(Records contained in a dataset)
-- Opening Marker --

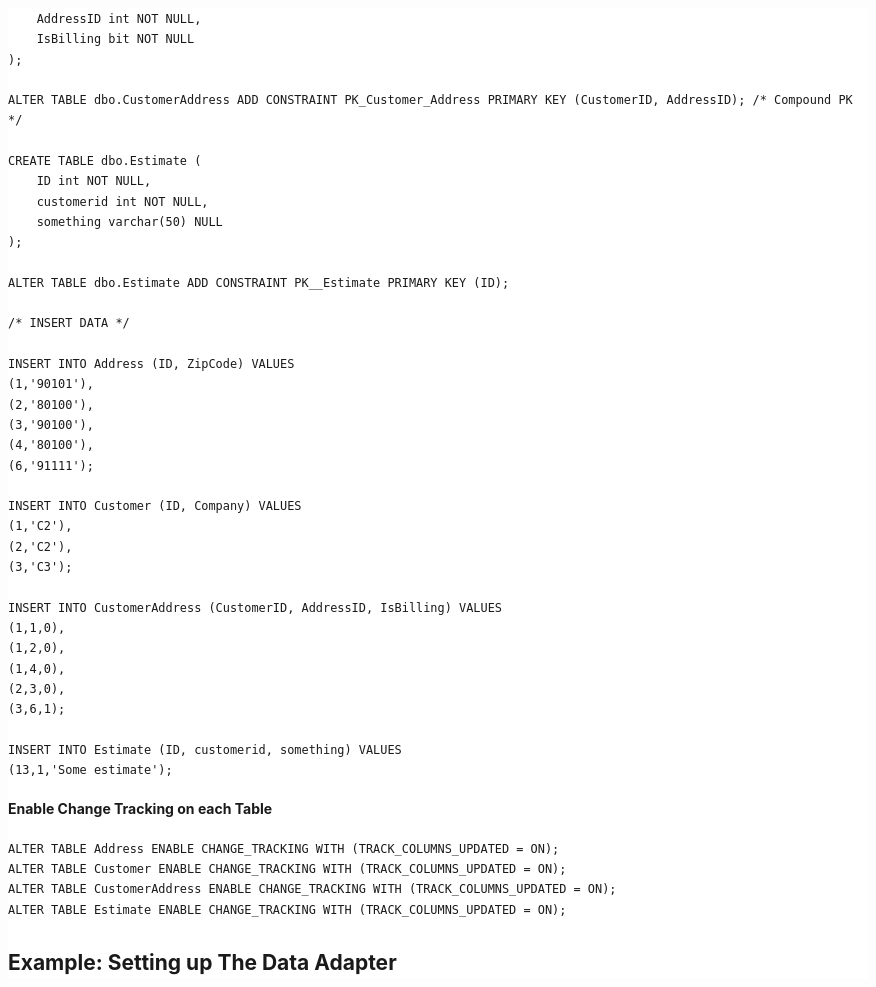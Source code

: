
 ```text
    AddressID int NOT NULL,
    IsBilling bit NOT NULL
);

ALTER TABLE dbo.CustomerAddress ADD CONSTRAINT PK_Customer_Address PRIMARY KEY (CustomerID, AddressID); /* Compound PK */

CREATE TABLE dbo.Estimate (
    ID int NOT NULL,
    customerid int NOT NULL,
    something varchar(50) NULL
);

ALTER TABLE dbo.Estimate ADD CONSTRAINT PK__Estimate PRIMARY KEY (ID);

/* INSERT DATA */

INSERT INTO Address (ID, ZipCode) VALUES 
(1,'90101'),
(2,'80100'),
(3,'90100'),
(4,'80100'),
(6,'91111');

INSERT INTO Customer (ID, Company) VALUES 
(1,'C2'),
(2,'C2'),
(3,'C3');

INSERT INTO CustomerAddress (CustomerID, AddressID, IsBilling) VALUES 
(1,1,0),
(1,2,0),
(1,4,0),
(2,3,0),
(3,6,1);

INSERT INTO Estimate (ID, customerid, something) VALUES 
(13,1,'Some estimate');
```

#### Enable Change Tracking on each Table

```text
ALTER TABLE Address ENABLE CHANGE_TRACKING WITH (TRACK_COLUMNS_UPDATED = ON);
ALTER TABLE Customer ENABLE CHANGE_TRACKING WITH (TRACK_COLUMNS_UPDATED = ON);
ALTER TABLE CustomerAddress ENABLE CHANGE_TRACKING WITH (TRACK_COLUMNS_UPDATED = ON);
ALTER TABLE Estimate ENABLE CHANGE_TRACKING WITH (TRACK_COLUMNS_UPDATED = ON);
```

## Example: Setting up The Data Adapter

-- Closing Marker --

=== What to produce ===
Among the lines above, which ones hold the string "NULL"? Show them.

=== Task output ===
    AddressID int NOT NULL,
    IsBilling bit NOT NULL
    ID int NOT NULL,
    customerid int NOT NULL,
    something varchar(50) NULL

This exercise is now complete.